According to news site Maariv, Mira Awwad, a famous Palestinian singer and actress with Israeli citizenship, is set to perform a Darwish poem during an award ceremony of the Society of Authors, Composers and Music Publishers in Israel (ACUM) today, where she is to receive a prize.
Darwish, who died in 2008, is known as Palestine’s national poet, and stands as one of the most prominent figures of modern Palestinian literature. He has long been criticised by Israeli political figures for his stance against the occupation.
Regev, who walked out of an Israeli movie award ceremony in September over the reading of a Darwish poem, has previously called the Palestinian writer the “leader of the Palestinian industry of lies” and objected to the performance of his works in Israel.
Regev reportedly asked ACUM to cancel Awwad’s performance, although the artists’ group rejected her request.
Responding to Regev’s opposition, Awwad said in a radio interview yesterday that she didn’t “understand why Miri Regev does not want to listen to Mahmoud Darwish’s poems.
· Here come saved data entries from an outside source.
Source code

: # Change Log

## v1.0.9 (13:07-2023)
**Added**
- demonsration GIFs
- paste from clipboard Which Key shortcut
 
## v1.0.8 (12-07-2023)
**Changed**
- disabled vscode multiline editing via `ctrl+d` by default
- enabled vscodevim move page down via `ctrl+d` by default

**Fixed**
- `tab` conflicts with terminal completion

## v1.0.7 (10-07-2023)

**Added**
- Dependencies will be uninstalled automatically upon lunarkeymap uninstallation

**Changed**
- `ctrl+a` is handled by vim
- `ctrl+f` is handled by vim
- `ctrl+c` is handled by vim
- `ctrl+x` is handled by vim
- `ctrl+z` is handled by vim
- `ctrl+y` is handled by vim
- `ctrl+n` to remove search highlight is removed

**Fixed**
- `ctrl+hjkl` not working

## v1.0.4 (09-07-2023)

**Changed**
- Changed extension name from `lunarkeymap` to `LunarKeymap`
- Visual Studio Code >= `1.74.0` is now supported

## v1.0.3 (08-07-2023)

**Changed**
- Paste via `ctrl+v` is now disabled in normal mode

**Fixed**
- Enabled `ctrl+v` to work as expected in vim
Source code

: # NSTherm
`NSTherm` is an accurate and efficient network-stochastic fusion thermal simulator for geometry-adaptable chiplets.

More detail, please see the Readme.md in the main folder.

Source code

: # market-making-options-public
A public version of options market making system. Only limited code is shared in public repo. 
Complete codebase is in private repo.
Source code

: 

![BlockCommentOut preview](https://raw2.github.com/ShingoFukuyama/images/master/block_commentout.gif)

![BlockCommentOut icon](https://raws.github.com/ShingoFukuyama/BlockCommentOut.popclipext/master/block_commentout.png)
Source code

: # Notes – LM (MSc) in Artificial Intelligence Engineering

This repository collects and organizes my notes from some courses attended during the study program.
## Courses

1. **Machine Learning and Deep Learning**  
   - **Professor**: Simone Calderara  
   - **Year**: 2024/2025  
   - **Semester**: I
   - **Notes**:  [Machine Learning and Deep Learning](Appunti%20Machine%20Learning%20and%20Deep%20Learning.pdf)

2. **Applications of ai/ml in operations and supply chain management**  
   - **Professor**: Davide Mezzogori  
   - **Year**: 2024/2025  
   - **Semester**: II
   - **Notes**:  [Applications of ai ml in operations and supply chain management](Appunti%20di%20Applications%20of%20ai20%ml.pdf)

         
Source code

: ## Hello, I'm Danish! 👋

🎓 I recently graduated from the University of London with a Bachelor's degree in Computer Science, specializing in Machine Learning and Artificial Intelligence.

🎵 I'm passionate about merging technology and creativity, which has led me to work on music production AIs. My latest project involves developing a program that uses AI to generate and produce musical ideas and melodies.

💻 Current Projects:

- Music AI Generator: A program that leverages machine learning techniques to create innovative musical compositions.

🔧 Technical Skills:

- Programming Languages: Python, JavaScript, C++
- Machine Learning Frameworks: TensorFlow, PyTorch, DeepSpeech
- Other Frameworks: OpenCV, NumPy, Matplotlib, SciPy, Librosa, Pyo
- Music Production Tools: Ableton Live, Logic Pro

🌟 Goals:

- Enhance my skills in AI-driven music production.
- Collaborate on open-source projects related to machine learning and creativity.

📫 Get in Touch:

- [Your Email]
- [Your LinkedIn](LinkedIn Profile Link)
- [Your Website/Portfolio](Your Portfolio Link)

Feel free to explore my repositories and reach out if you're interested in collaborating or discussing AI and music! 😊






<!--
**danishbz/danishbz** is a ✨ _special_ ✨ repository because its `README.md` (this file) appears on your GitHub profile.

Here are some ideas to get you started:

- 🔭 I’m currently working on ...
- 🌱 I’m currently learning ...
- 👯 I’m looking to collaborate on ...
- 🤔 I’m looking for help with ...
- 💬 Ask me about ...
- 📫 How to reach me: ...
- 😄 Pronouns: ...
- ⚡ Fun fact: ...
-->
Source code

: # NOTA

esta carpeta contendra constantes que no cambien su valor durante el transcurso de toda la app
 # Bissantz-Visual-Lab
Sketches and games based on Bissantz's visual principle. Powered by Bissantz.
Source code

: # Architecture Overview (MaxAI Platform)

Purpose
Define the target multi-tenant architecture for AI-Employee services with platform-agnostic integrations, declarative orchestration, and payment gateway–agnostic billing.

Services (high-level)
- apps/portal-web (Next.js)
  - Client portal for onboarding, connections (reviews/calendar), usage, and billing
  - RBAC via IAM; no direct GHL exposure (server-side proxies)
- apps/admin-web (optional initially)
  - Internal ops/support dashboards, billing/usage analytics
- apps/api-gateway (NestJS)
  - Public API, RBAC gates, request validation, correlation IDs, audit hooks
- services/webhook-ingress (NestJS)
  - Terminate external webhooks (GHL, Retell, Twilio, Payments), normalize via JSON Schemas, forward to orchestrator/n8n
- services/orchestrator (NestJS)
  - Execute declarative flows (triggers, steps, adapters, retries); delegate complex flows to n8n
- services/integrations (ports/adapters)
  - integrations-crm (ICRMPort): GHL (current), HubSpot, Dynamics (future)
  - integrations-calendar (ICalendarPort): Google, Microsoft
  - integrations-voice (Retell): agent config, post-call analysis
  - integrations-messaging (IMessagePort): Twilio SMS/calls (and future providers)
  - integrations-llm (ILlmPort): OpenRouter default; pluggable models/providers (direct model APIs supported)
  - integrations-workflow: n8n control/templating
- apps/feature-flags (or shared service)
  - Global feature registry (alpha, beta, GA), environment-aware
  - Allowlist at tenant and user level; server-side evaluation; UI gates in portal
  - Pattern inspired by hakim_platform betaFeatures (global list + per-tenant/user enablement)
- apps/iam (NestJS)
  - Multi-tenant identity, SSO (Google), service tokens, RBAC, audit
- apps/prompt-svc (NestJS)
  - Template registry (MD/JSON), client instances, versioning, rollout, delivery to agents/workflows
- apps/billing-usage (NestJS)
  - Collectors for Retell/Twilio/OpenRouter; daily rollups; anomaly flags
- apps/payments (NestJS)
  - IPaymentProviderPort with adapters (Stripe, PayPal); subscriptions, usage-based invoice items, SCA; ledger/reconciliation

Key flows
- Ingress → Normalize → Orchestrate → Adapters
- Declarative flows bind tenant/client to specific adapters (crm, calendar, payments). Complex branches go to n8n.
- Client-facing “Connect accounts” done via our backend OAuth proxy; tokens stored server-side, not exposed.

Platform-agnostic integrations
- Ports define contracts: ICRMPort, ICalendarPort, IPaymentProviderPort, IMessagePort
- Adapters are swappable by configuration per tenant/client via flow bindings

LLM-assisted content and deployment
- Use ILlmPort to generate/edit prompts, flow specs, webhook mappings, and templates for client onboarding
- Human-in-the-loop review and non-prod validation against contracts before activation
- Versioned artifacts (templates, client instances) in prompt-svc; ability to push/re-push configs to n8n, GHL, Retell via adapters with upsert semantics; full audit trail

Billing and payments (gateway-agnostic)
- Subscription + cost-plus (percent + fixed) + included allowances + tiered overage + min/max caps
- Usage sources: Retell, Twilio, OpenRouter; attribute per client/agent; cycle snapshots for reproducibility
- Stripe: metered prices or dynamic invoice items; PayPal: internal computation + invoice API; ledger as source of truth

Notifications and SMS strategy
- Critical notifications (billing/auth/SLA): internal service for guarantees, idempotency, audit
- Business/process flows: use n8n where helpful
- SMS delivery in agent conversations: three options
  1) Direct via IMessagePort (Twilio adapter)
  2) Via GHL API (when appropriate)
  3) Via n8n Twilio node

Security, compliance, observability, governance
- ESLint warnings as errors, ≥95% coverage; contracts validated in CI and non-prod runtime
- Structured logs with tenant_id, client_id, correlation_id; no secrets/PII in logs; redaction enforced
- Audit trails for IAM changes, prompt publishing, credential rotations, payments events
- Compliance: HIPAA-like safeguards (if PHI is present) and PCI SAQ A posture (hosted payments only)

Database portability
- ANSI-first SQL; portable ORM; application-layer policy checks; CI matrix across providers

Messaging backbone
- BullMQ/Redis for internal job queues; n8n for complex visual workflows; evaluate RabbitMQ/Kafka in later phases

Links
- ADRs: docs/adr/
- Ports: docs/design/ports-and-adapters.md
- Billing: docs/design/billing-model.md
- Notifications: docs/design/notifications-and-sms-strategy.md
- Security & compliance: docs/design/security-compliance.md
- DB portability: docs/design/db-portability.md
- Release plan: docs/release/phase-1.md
She hasn’t read his poems, and so she is quoting him completely wrong.”
“Identity Card,” a poem Darwish wrote in 1964 detailing the indignities of life subjected to the bureaucracy of the Israeli occupation, has often been targeted by Israeli authorities for including the lines:
“I do not hate people
Nor do I encroach
But if I become hungry
The usurper’s flesh will be my food.”
“Mahmoud Darwish says in his poem about the occupation that he will eat the occupier’s flesh,” Awwad said. “If Miri Regev recognises that she is an occupier in her state, then this poem is talking about her. A sentence like ‘will eat the occupier’s flesh’ does not include incitement against all the Jewish people.”
In July, Israeli Defence Minister Avigdor Lieberman equated the broadcast of Darwish poetry on Israeli radio to glorifying Adolf Hitler’s “Mein Kampf”.